Jim Stodgell has a though-provoking post at O'Reilly Radar today on the ethics of data mining and personalization. He frames his argument through a personal anecdote: his local independent bookseller, Al, gives Jim valued recommendations for books Jim might like to read, based on his personal knowledge of Jim through their friendly conversations and Jim's purchases at the store. That's awesome -- I wish I could spend more time in bookstores and build up a relationship like that. But Jim says that when companies do the same thing, by offering recommendations based on your transactions and other personal information, that's somehow unethical, and that the corporate zeal for collecting such data is sociopathic.

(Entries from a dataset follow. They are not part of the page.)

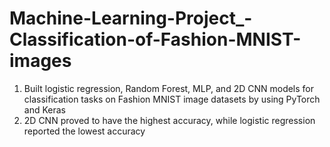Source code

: # Machine-Learning-Project_-Classification-of-Fashion-MNIST-images
1. Built logistic regression, Random Forest, MLP, and 2D CNN models for classification tasks on Fashion MNIST image datasets by using PyTorch and Keras
2. 2D CNN proved to have the highest accuracy, while logistic regression reported the lowest accuracy
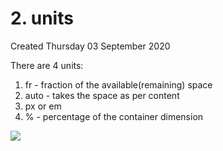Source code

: # 2. units
Created Thursday 03 September 2020

There are 4 units:

1. fr - fraction of the available(remaining) space
2. auto - takes the space as per content
3. px or em
4. % - percentage of the container dimension


![](pasted_image%2031.png)

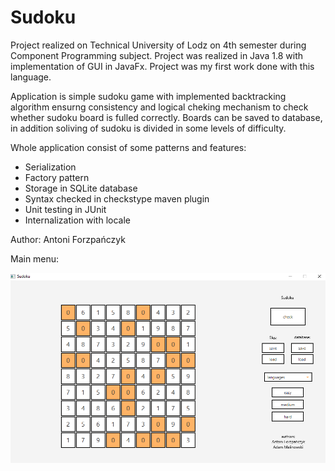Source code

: # Sudoku

Project realized on Technical University of Lodz on 4th semester during Component Programming subject. Project was realized in Java 1.8 with implementation of GUI in JavaFx. Project was my first work done with this language. 

Application is simple sudoku game with implemented backtracking algorithm ensurng consistency and logical cheking mechanism to check whether sudoku board is fulled correctly. Boards can be saved to database, in addition soliving of sudoku is divided in some levels of difficulty.

Whole application consist of some patterns and features:
* Serialization
* Factory pattern
* Storage in SQLite database
* Syntax checked in checkstype maven plugin
* Unit testing in JUnit
* Internalization with locale

Author: Antoni Forzpańczyk

Main menu:
<p align="center">
  <img src="images/mainView.png" />
</p>
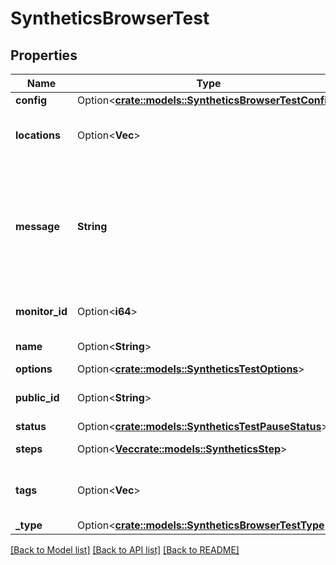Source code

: # SyntheticsBrowserTest

## Properties

Name | Type | Description | Notes
------------ | ------------- | ------------- | -------------
**config** | Option<[**crate::models::SyntheticsBrowserTestConfig**](SyntheticsBrowserTestConfig.md)> |  | [optional]
**locations** | Option<**Vec<String>**> | Array of locations used to run the test. | [optional]
**message** | **String** | Notification message associated with the test. Message can either be text or an empty string. | 
**monitor_id** | Option<**i64**> | The associated monitor ID. | [optional]
**name** | Option<**String**> | Name of the test. | [optional]
**options** | Option<[**crate::models::SyntheticsTestOptions**](SyntheticsTestOptions.md)> |  | [optional]
**public_id** | Option<**String**> | The public ID of the test. | [optional]
**status** | Option<[**crate::models::SyntheticsTestPauseStatus**](SyntheticsTestPauseStatus.md)> |  | [optional]
**steps** | Option<[**Vec<crate::models::SyntheticsStep>**](SyntheticsStep.md)> | The steps of the test. | [optional]
**tags** | Option<**Vec<String>**> | Array of tags attached to the test. | [optional]
**_type** | Option<[**crate::models::SyntheticsBrowserTestType**](SyntheticsBrowserTestType.md)> |  | [optional]

[[Back to Model list]](../README.md#documentation-for-models) [[Back to API list]](../README.md#documentation-for-api-endpoints) [[Back to README]](../README.md)


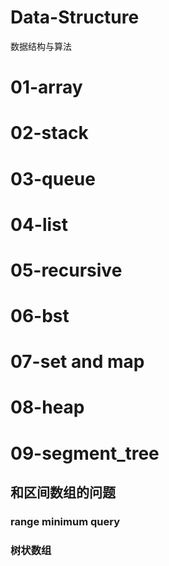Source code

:# Data-Structure
数据结构与算法

# 01-array
# 02-stack
# 03-queue
# 04-list
# 05-recursive
# 06-bst
# 07-set and map
# 08-heap

# 09-segment_tree
## 和区间数组的问题
### range minimum query
### 树状数组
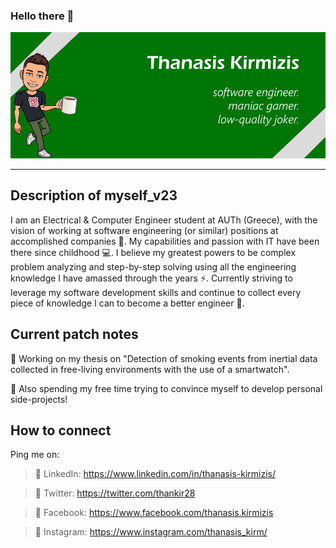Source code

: ### Hello there 👋
<p>
  <img src="https://github.com/thanasisKirmizis/thanasisKirmizis/blob/master/cover.png"/>
</p>

---

## Description of myself_v23

I am an Electrical & Computer Engineer student at AUTh (Greece), with the vision of working at software engineering (or similar) positions at accomplished companies 💯. My capabilities and passion with IT have been there since childhood 💻. I believe my greatest powers to be complex problem analyzing and step-by-step solving using all the engineering knowledge I have amassed through the years ⚡. Currently striving to leverage my software development skills and continue to collect every piece of knowledge I can to become a better engineer 🌱.

## Current patch notes

🔭 Working on my thesis on "Detection of smoking events from inertial data collected in free-living environments with the use of a smartwatch". 

🎯 Also spending my free time trying to convince myself to develop personal side-projects!

## How to connect

Ping me on:

> 🔗 LinkedIn: https://www.linkedin.com/in/thanasis-kirmizis/

> 🐥 Twitter: https://twitter.com/thankir28

> 📘 Facebook: https://www.facebook.com/thanasis.kirmizis

> 📸 Instagram: https://www.instagram.com/thanasis_kirm/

Here's a thought experiment. If Al were to be replaced by a friendly robot (I was going to say "AI" -- artifical intelligence -- instead of "robot" there, but let's dodge that typographical landmine), would the situation be any less ethical? If Al the robot assiduously observed not just the books Jim bought from the store, but also those he looked at and put down, or even overheard the conversations he had with friends about his opinions of books in the store, and used that information as the basis of his recommendations, would that still be ok? At a fundamental level, Al the bookseller is doing exactly that: he just has amuch more complex data mining model than any algorithm today, based on a richer set of qualitative data (and somewhat less quantitative data) about Jim.
For me, data mining and the recommendations that come from the process are incredibly useful. I simply don't have enough time to research every product -- heck, not even every product category -- that I might be interested in, so getting automated tips about stuff I might want to buy is valuable to me. (And I'm not alone: about a third of Amazon's revenue comes from recommendations, so plenty of other people find it valuable too.) The same goes for finding out about movies I might want to see, or people I might want to meet, and places I want to go. I value recommendations about such things from friends, certainly, but only because my friends have better in-built data mining algorithms, and more unique data about me to make predictions with, than those machines at Netflix and Foursquare. But with better data mining algorithms and more data, perhaps one day automated recommendations could one day be just as valuable to me as those from people I know. That's why I'm diligent about providing ratings on Amazon and Netflix: because it's beneficial to me.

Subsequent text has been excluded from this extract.